Judge Steven D. Merryday’s brief one-paragraph ruling adopted the magistrate judge’s recommendation to find in favor of BayCare due to lack of any evidence of a direct or indirect compensation arrangement between BayCare and the referring physicians that was based on or intended to induce Medicare referrals. Trial had been tentatively scheduled to begin this month, and the parties were in the final stages of submitting trial briefs and jury instruction recommendations when Merryday issued his ruling.
Jonathan Kroner represented Bingham and told Bloomberg BNA April 19 that the magistrate judge’s report “was very fact specific to the unique circumstances surrounding these medical office buildings,” suggesting that the application of this ruling to other FCA cases will be limited. Kroner, a solo practitioner who represents FCA whistle-blowers in Miami, declined to comment on whether an appeal would be forthcoming.
Bloomberg BNA contacted the representative counsel for BayCare for comment on the court’s decision but didn’t receive any response.
Merryday didn’t elaborate on Magistrate Judge Julie S. Sneed’s recommendation in his order adopting the report, but Sneed made clear that Bingham failed to find any evidence tying the compensation paid to the physicians receiving the alleged improper parking and tax benefits to any Medicare referrals they made to BayCare.

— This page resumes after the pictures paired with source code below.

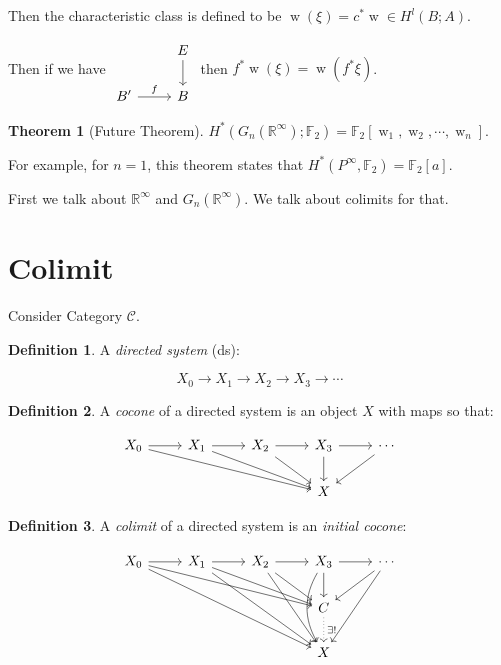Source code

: \documentclass{article}
\theoremstyle{definition}
\newtheorem*{definition}{Definition}
\newtheorem{theorem}{Theorem}
\begin{document}
    Then the characteristic class is defined to be \(\operatorname{w}(\xi) = c^{\ast} \operatorname{w} \in H^l(B;A)\).
    
    Then if we have \(\begin{tikzcd} & E\ar[d] \\ B^{\prime} \ar[r,"f"] & B\end{tikzcd}\) then \(f^{\ast} \operatorname{w} (\xi) = \operatorname{w} (f^{\ast} \xi)\).

    \begin{theorem}
        [Future Theorem] \(H^{\ast} (G_n(\mathbb{R}^{\infty});\mathbb{F}_2) = \mathbb{F}_2[\operatorname{w}_1, \operatorname{w}_2, \cdots ,\operatorname{w}_n]\).
    \end{theorem}

    For example, for \(n = 1\), this theorem states that \(H^{\ast} (P^{\infty}, \mathbb{F}_2) = \mathbb{F}_2[a]\).

    First we talk about \(\mathbb{R}^{\infty}\) and \(G_n(\mathbb{R}^{\infty})\). We talk about colimits for that.

    \section*{Colimit}

    Consider Category \(\mathcal{C}\).

    \begin{definition}
        A \textit{directed system} (ds):

        \[
            X_0 \to X_1 \to X_2 \to X_3 \to \cdots
        \]
    \end{definition}

    \begin{definition}
        A \textit{cocone} of a directed system is an object \(X\) with maps so that:

        \[
            \begin{tikzcd}
                X_0 \ar[rrrd] \ar[r] & X_1 \ar[r] \ar[rrd] & X_2 \ar[r] \ar[rd] & X_3 \ar[r] \ar[d] & \cdots \ar[ld] \\
                & & & X
            \end{tikzcd}
        \]
    \end{definition}

    \begin{definition}
        A \textit{colimit} of a directed system is an \textit{initial cocone}:

        \[
            \begin{tikzcd}
                X_0 \ar[rrrd] \ar[rrrdd] \ar[r] & X_1 \ar[r] \ar[rrd] \ar[rrdd] & X_2 \ar[r] \ar[rd] \ar[rdd] & X_3 \ar[r] \ar[d] \ar[dd, bend right] & \cdots \ar[ld] \ar[ldd] \\
                & & & C \ar[d, dotted, "\exists!"] \\
                & & & X
            \end{tikzcd}
        \]

    \end{definition}
\end{document}
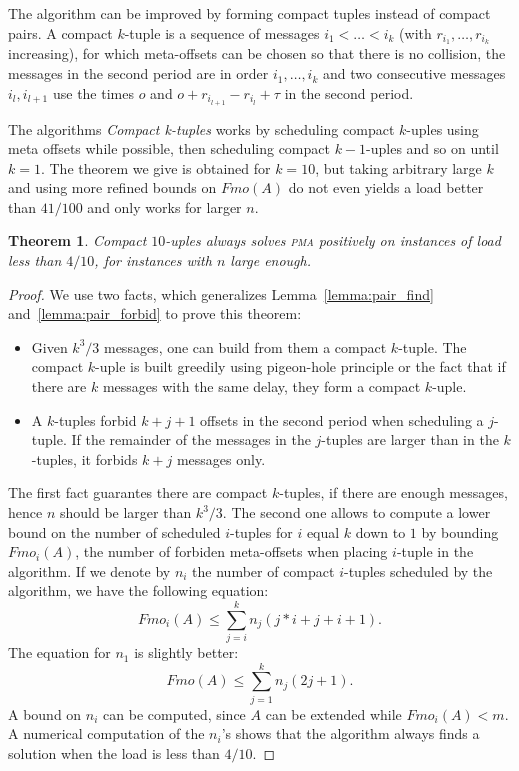 \documentclass[10pt, conference, letterpaper]{IEEEtran}
\newtheorem{theorem}{Theorem}
\newcommand\pma{\textsc{pma}\xspace}
\begin{document}
The algorithm can be improved by forming compact tuples instead of compact pairs.
A compact $k$-tuple is a sequence of messages $i_1 < \dots < i_k$ (with $r_{i_1},\dots,r_{i_k}$ increasing), for which meta-offsets can be chosen so that there is no collision,
the messages in the second period are in order $i_1,\dots,i_k$ and two consecutive messages $i_{l},i_{l+1}$ use the times $o$ and $o + r_{i_{l+1}} -r_{i_{l}} + \tau$ in the second period.




The algorithms \emph{Compact k-tuples} works by scheduling compact $k$-uples
using meta offsets while possible, then scheduling compact $k-1$-uples and so on until $k=1$.
The theorem we give is obtained for $k=10$, but taking arbitrary large $k$ and using more refined bounds on $Fmo(A)$ do not even yields a load better than $41/100$ and only works for larger $n$.


\begin{theorem}
Compact $10$-uples always solves \pma positively on instances of load less than $4/10$, for instances with $n$ large enough.
\end{theorem}
\begin{proof}
We use two facts, which generalizes Lemma~\ref{lemma:pair_find} and~\ref{lemma:pair_forbid} to prove this theorem:
\begin{itemize}
\item Given $ k^3/3$ messages, one can build from them a compact $k$-tuple. 
The compact $k$-uple is built greedily using pigeon-hole principle or the fact that if there are $k$ messages with the same delay, they form a compact $k$-uple.
\item A $k$-tuples forbid $k+j+1$ offsets in the second period when scheduling a 
$j$-tuple. If the remainder of the messages in the $j$-tuples are larger than in the $k$-tuples, it forbids $k+j$ messages only.
\end{itemize}

The first fact guarantes there are compact $k$-tuples, if there are enough messages,
hence $n$ should be larger than $k^3/3$.
The second one allows to compute a lower bound on the number of scheduled $i$-tuples for $i$ equal $k$ down to $1$ by bounding $Fmo_i(A)$, the number of forbiden meta-offsets when placing $i$-tuple in the algorithm.
If we denote by $n_i$ the number of compact $i$-tuples scheduled by the algorithm,
we have the following equation:  $$ Fmo_i(A) \leq \displaystyle{\sum_{j=i}^k n_j(j*i + j + i+ 1)}.$$
The equation for $n_1$ is slightly better: 
$$ Fmo(A) \leq \displaystyle{\sum_{j=1}^k n_j(2j + 1)}.$$
A bound on $n_i$ can be computed, since $A$ can be extended while $Fmo_i(A) < m$. A numerical computation of the $n_i$'s shows that the algorithm always finds a solution when the load is less than $4/10$.
\end{proof}
\end{document}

Sneed noted that the lease provision granting free parking to physicians and their patients was included in a ground lease between BayCare and the medical office building’s owner, which was the landlord of the physicians employer. Sneed said there was no direct financial relationship between BayCare and the referring physicians that might implicate the Stark law in this respect.
Sneed further rejected the notion that an improper indirect financial relationship was created through the parking concessions because the physicians’ compensation wasn’t based in any way on how many referrals were made to BayCare. Bingham made the argument that the parking concessions made the office lease terms with the physician practice well below market rate, but Sneed said the only evidence of market value came from BayCare’s expert showing that the building lease terms took parking into account.
There wasn’t any evidence that the tax abatement credits at issue, which were found to have been improperly granted by the county assessor, were intended to induce referrals either, Sneed said. Sneed noted that the physician practice’s lease required the practice to pay any property taxes owed (abated or not) which it had been doing since the assessment was corrected.
Weidner & Associates APC, Jonathan Kroner in Miami and the Warren-Benson Law Group represented Bingham. Baker, Donelson, Bearman, Caldwell & Berkowitz PC represented BayCare Health System.